Tuesday, January 24, 2012

Cough Syrup of Awful

There is a terrible invention called Fruit Punch Vodka. It's pink and cheap. And you think "oho! Ten bucks! AND I won't need to worry too much about a mixer, because it has the juice stirred right in!" And this is a good thought. Until. Until you realize that it tastes...exactly...like generic flavor cough syrup.

And then you rationalize it by thinking of how you've been cough-y for a few weeks anyway and you power through an inch or so each week. And you drink it slowly, because it's gross. And then, to be funny, you tape a post-it note to the front claiming that it's your cough syrup. This doesn't change the taste. It's still gross.

After a month (or two or so), you realize that there is only a wee little bit left in the big bottle. And you put on your big-girl pants, toss some taquitos in the toaster oven, and drink some of your "cough syrup" while typing up a proposal for a final class project. It's still gross.

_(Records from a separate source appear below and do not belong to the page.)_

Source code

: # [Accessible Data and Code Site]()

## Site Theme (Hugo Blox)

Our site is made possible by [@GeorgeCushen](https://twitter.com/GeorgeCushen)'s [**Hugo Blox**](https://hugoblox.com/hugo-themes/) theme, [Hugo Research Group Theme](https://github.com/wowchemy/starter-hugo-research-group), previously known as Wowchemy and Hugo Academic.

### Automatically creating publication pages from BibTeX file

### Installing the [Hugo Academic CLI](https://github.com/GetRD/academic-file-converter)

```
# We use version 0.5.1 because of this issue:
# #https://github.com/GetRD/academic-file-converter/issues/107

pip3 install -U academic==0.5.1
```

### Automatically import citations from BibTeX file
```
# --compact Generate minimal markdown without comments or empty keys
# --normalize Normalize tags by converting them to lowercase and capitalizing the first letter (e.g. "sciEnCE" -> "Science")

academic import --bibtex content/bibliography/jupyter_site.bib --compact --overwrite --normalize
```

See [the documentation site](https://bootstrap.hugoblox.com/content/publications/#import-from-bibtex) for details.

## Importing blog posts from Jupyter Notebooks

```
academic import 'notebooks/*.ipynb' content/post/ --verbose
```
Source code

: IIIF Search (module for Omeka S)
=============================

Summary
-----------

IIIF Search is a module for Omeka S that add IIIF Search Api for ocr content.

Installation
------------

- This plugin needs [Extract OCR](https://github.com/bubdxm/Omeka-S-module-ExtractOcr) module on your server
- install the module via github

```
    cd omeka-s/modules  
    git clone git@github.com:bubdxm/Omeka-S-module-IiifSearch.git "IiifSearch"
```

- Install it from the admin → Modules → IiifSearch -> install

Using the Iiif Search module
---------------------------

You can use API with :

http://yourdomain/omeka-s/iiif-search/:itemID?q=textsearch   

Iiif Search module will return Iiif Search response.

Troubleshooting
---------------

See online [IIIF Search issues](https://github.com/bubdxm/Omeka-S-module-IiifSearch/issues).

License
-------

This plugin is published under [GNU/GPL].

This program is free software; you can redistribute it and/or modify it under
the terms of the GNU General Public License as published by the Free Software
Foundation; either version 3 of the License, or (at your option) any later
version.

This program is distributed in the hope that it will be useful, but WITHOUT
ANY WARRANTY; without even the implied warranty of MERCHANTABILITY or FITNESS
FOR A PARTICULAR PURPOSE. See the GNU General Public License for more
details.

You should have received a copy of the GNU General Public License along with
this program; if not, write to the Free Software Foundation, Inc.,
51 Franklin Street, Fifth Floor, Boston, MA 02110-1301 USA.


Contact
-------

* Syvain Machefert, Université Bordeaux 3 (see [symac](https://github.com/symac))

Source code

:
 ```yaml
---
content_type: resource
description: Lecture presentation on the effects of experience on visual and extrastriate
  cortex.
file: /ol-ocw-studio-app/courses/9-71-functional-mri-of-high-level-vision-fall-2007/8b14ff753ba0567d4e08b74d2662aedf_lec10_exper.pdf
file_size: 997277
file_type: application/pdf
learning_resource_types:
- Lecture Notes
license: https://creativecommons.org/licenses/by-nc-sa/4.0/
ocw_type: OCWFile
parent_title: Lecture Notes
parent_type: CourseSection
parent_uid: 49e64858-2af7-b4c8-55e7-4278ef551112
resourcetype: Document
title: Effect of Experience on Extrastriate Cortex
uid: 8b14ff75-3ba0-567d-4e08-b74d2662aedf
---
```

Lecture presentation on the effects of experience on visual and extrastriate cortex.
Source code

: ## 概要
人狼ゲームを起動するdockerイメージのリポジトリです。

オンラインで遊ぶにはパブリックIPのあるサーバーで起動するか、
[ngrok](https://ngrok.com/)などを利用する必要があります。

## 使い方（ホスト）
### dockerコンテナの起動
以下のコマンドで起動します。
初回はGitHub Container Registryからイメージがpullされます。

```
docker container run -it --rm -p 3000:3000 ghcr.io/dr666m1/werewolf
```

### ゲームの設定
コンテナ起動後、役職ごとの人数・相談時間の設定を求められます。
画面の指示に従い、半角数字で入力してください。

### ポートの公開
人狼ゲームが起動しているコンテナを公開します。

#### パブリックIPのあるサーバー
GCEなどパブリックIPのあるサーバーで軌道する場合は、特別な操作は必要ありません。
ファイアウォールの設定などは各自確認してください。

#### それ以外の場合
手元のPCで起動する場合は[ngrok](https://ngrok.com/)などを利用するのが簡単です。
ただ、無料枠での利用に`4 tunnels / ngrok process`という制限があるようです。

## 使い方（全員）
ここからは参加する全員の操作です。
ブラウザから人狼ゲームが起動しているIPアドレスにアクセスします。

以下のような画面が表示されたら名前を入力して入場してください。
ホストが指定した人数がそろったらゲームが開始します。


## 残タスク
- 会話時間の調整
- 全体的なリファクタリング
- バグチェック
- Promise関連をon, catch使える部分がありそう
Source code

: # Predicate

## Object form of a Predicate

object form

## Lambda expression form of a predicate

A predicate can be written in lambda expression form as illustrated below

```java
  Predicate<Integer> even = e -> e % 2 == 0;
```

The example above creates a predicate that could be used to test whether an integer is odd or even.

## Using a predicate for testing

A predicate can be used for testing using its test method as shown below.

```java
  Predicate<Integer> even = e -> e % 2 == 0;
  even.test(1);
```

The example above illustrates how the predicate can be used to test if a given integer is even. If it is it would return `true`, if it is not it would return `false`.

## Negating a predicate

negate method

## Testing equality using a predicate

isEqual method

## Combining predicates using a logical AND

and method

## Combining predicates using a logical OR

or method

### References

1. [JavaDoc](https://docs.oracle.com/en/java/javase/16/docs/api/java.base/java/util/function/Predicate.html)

And now, I'm staring at the bottle because there is just one more awfully terrible shot left. It's gross. My taquitos are nearly done cooking. And I think...I'm almost ready to just finish this awful pink mess and just let it be gone forever. Until then, I look and wait for my taquitos to finish.

An Erinku:
so many
computer wires
FINALLY
the one to my camera!


picture from early January...after the enthusiasm for drinking cough syrup had long faded.